With increasing clock frequency and decreasing supply voltage as technology scales,
maintaining the quality of power supply becomes a critical issue. Typically, decoupling
capacitors (de-caps) are used to keep the power supply within a certain percentage
(e.g., 10%) of the nominal supply voltage. De-caps holds a reservoir of charge and are
placed close to the power pads and near any large drivers. When large drivers switch,
the de-caps provide instantaneous current to the drivers to reduce IR drop and Ldi/dt
effects, and hence keep the supply voltage relatively constant. A standard de-cap is
usually made from NMOS transistors in a CMOS process. At the 90nm technology node,
the oxide thickness of a transistor is reduced to roughly 2.0nm. The thin oxide causes
two new problems: possible electrostatic discharge (ESD) induced oxide breakdown and
gate tunneling leakage. Potential ESD oxide breakdown increases the likelihood that an
integrated circuit (IC) will be permanently damaged during an ESD event and hence
raises a reliability concern. Higher gate tunneling leakage increases the total static
power consumption of the chip. As technology scales further down, with a thinner
oxide, the result is an even higher ESD risk and more gate leakage. The standard de-cap
design experiences these two problems for more please visit the link below.

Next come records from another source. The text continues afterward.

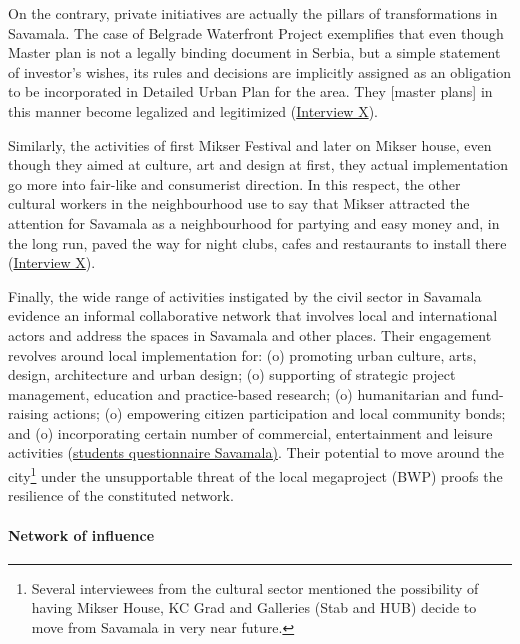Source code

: \documentclass[11pt]{report}
\begin{document}
On the contrary, private initiatives are actually the pillars of transformations in Savamala. The case of Belgrade Waterfront Project exemplifies that even though Master plan is not a legally binding document in Serbia, but a simple statement of investor's wishes, its rules and decisions are implicitly assigned as an obligation to be incorporated in Detailed Urban Plan for the area.
They [master plans] in this manner become legalized and legitimized (\href{InterviewX}{Interview X}).

Similarly, the activities of first Mikser Festival and later on Mikser house, even though they aimed at culture, art and design at first, they actual implementation go more into fair-like and consumerist direction.
In this respect, the other cultural workers in the neighbourhood use to say that Mikser attracted the attention for Savamala as a neighbourhood for partying and easy money and, in the long run, paved the way for night clubs, cafes and restaurants to install there
(\href{InterviewX}{Interview X}).

Finally, the wide range of activities instigated by the civil sector in Savamala evidence an informal collaborative network that involves local and international actors and address the spaces in Savamala and other places.
Their engagement revolves around local implementation for:
(o) promoting urban culture, arts, design, architecture and urban design;
(o) supporting of strategic project management, education and practice-based research;
(o) humanitarian and fund-raising actions;
(o) empowering citizen participation and local community bonds;
and
(o) incorporating certain number of commercial, entertainment and leisure activities
(\href{ref}{students questionnaire Savamala)}.
Their potential to move around the city\footnote{Several interviewees from the cultural sector mentioned the possibility of having Mikser House, KC Grad and Galleries (Stab and HUB) decide to move from Savamala in very near future.}
under the unsupportable threat of the local megaproject (BWP) proofs the resilience of the constituted network.  

\paragraph{Network of influence}
\end{document}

http://www.ece.ubc.ca/~xmeng/Files/01613147.pdf
Before placing the standard cells, we can add boundary cells to the block.
Boundary cells consist of end-cap cells, which are added to the ends of the cell rows and
around the boundaries of objects such as the core area, hard macros, blockages, and
voltage areas, and corner cells, which fill the empty space between horizontal and
vertical end-cap cells. (fig1)
End-cap cells are typically nonlogic cells such as a decoupling capacitor for the
power rail. Because the tool accepts any standard cell as an end-cap cell, ensure that
you specify suitable end-cap cells.
Boundary cells include both end-cap cells placed on the left, right, top, and
bottom boundaries, and inside and outside corner cells and.
To know the end of the row and at the edges, endcap cells are placed to avoid
the cell's damages at the end of the row to avoid the wrong laser wavelength for correct
manufacturing.
Boundary cells protect your design from external signals.
These cells ensure that gaps do not occur between the well and implant layer and
to prevent from the DRC violations.
When you insert these at the end of the placement row, these will make sure
that these cells properly integrated to the design and will have a clean unwell, other
DRC clean, hence next block will abut without any issues.